This demo is implemented in {download}`demo_poisson.py`. It
illustrates how to:

- Create a {py:class}`function space <dolfinx.fem.FunctionSpace>`
- Solve a linear partial differential equation

## Equation and problem definition

For a domain $\Omega \subset \mathbb{R}^n$ with boundary $\partial
\Omega = \Gamma_{D} \cup \Gamma_{N}$, the Poisson equation with
particular boundary conditions reads:

$$
\begin{align}
  - \nabla^{2} u &= f \quad {\rm in} \ \Omega, \\
  u &= 0 \quad {\rm on} \ \Gamma_{D}, \\
  \nabla u \cdot n &= g \quad {\rm on} \ \Gamma_{N}. \\
\end{align}
$$

where $f$ and $g$ are input data and $n$ denotes the outward directed
boundary normal. The variational problem reads: find $u \in V$ such
that

$$
a(u, v) = L(v) \quad \forall \ v \in V,
$$

where $V$ is a suitable function space and

$$
\begin{align}
  a(u, v) &:= \int_{\Omega} \nabla u \cdot \nabla v \, {\rm d} x, \\
  L(v)    &:= \int_{\Omega} f v \, {\rm d} x + \int_{\Gamma_{N}} g v \, {\rm d} s.
\end{align}
$$

The expression $a(u, v)$ is the bilinear form and $L(v)$
is the linear form. It is assumed that all functions in $V$
satisfy the Dirichlet boundary conditions ($u = 0 \ {\rm on} \
\Gamma_{D}$).

In this demo we consider:

- $\Omega = [0,2] \times [0,1]$ (a rectangle)
- $\Gamma_{D} = \{(0, y) \cup (2, y) \subset \partial \Omega\}$
- $\Gamma_{N} = \{(x, 0) \cup (x, 1) \subset \partial \Omega\}$
- $g = \sin(5x)$
- $f = 10\exp(-((x - 0.5)^2 + (y - 0.5)^2) / 0.02)$

## Implementation

The modules that will be used are imported:

```python
from mpi4py import MPI
from petsc4py.PETSc import ScalarType  # type: ignore
```

```python
import numpy as np

import ufl
from dolfinx import fem, io, mesh, plot
from dolfinx.fem.petsc import LinearProblem
from ufl import ds, dx, grad, inner
```

Note that it is important to first `from mpi4py import MPI` to
ensure that MPI is correctly initialised.

+++

We create a rectangular {py:class}`Mesh <dolfinx.mesh.Mesh>` using
{py:func}`create_rectangle <dolfinx.mesh.create_rectangle>`, and
create a finite element {py:class}`function space
<dolfinx.fem.FunctionSpace>` $V$ on the mesh.

```python
msh = mesh.create_rectangle(
    comm=MPI.COMM_WORLD,
    points=((0.0, 0.0), (2.0, 1.0)),
    n=(32, 16),
    cell_type=mesh.CellType.triangle,
)
V = fem.functionspace(msh, ("Lagrange", 1))
```

The second argument to {py:func}`functionspace
<dolfinx.fem.functionspace>` is a tuple `(family, degree)`, where
`family` is the finite element family, and `degree` specifies the
polynomial degree.

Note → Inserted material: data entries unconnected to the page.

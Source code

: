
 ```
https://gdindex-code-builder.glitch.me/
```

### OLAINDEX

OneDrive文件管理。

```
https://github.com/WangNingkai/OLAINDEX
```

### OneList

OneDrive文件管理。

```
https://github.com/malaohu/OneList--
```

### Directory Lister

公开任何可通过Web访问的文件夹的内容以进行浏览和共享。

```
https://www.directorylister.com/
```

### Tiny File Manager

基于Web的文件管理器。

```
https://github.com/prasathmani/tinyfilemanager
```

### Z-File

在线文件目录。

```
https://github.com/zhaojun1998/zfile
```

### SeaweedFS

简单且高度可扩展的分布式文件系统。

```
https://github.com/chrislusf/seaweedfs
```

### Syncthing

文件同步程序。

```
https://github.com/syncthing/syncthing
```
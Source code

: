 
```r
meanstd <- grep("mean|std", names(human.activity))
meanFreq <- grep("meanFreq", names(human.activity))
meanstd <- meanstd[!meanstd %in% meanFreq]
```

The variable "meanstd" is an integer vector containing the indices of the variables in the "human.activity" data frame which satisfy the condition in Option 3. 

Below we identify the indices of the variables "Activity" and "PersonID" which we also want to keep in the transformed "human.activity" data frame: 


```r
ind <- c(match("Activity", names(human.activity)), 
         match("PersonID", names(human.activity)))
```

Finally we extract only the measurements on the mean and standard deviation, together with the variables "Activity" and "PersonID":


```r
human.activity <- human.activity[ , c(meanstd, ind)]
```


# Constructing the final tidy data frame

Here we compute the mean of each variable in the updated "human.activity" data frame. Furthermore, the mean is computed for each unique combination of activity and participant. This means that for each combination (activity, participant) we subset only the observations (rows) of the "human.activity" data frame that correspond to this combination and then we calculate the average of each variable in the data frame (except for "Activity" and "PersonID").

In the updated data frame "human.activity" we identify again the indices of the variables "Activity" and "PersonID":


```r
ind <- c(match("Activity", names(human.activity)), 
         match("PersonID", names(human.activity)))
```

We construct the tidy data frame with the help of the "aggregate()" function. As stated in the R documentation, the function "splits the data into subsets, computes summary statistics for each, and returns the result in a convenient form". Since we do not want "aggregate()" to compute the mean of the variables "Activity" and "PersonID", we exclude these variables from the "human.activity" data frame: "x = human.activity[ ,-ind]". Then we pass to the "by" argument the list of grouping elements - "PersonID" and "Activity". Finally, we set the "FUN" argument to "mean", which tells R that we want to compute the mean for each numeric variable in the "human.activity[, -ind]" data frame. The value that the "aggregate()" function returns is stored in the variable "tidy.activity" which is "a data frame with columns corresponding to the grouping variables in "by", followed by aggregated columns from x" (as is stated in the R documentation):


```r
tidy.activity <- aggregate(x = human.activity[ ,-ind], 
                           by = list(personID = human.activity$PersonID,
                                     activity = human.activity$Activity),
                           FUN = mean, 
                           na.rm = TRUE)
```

In this case `V` is a space of continuous Lagrange
finite elements of degree 1.

To apply the Dirichlet boundary conditions, we find the mesh facets
(entities of topological co-dimension 1) that lie on the boundary
$\Gamma_D$ using {py:func}`locate_entities_boundary
<dolfinx.mesh.locate_entities_boundary>`. The function is provided
with a 'marker' function that returns `True` for points `x` on the
boundary and `False` otherwise.

```python
facets = mesh.locate_entities_boundary(
    msh,
    dim=(msh.topology.dim - 1),
    marker=lambda x: np.isclose(x[0], 0.0) | np.isclose(x[0], 2.0),
)
```

We now find the degrees-of-freedom that are associated with the
boundary facets using {py:func}`locate_dofs_topological
<dolfinx.fem.locate_dofs_topological>`:

```python
dofs = fem.locate_dofs_topological(V=V, entity_dim=1, entities=facets)
```

and use {py:func}`dirichletbc <dolfinx.fem.dirichletbc>` to create a
{py:class}`DirichletBC <dolfinx.fem.DirichletBC>` class that
represents the boundary condition:

```python
bc = fem.dirichletbc(value=ScalarType(0), dofs=dofs, V=V)
```

Next, the variational problem is defined:

```python
u = ufl.TrialFunction(V)
v = ufl.TestFunction(V)
x = ufl.SpatialCoordinate(msh)
f = 10 * ufl.exp(-((x[0] - 0.5) ** 2 + (x[1] - 0.5) ** 2) / 0.02)
g = ufl.sin(5 * x[0])
a = inner(grad(u), grad(v)) * dx
L = inner(f, v) * dx + inner(g, v) * ds
```

A {py:class}`LinearProblem <dolfinx.fem.petsc.LinearProblem>` object is
created that brings together the variational problem, the Dirichlet
boundary condition, and which specifies the linear solver. In this
case an LU solver is used. The {py:func}`solve
<dolfinx.fem.petsc.LinearProblem.solve>` computes the solution.

```python
problem = LinearProblem(a, L, bcs=[bc], petsc_options={"ksp_type": "preonly", "pc_type": "lu"})
uh = problem.solve()
```

The solution can be written to a {py:class}`XDMFFile
<dolfinx.io.XDMFFile>` file visualization with ParaView or VisIt:

```python
with io.XDMFFile(msh.comm, "out_poisson/poisson.xdmf", "w") as file:
    file.write_mesh(msh)
    file.write_function(uh)
```

and displayed using [pyvista](https://docs.pyvista.org/).

```python
try:
    import pyvista

    cells, types, x = plot.vtk_mesh(V)
    grid = pyvista.UnstructuredGrid(cells, types, x)
    grid.point_data["u"] = uh.x.array.real
    grid.set_active_scalars("u")
    plotter = pyvista.Plotter()
    plotter.add_mesh(grid, show_edges=True)
    warped = grid.warp_by_scalar()
    plotter.add_mesh(warped)
    if pyvista.OFF_SCREEN:
        pyvista.start_xvfb(wait=0.1)
        plotter.screenshot("uh_poisson.png")
    else:
        plotter.show()
except ModuleNotFoundError:
    print("'pyvista' is required to visualise the solution")
    print("Install 'pyvista' with pip: 'python3 -m pip install pyvista'")
```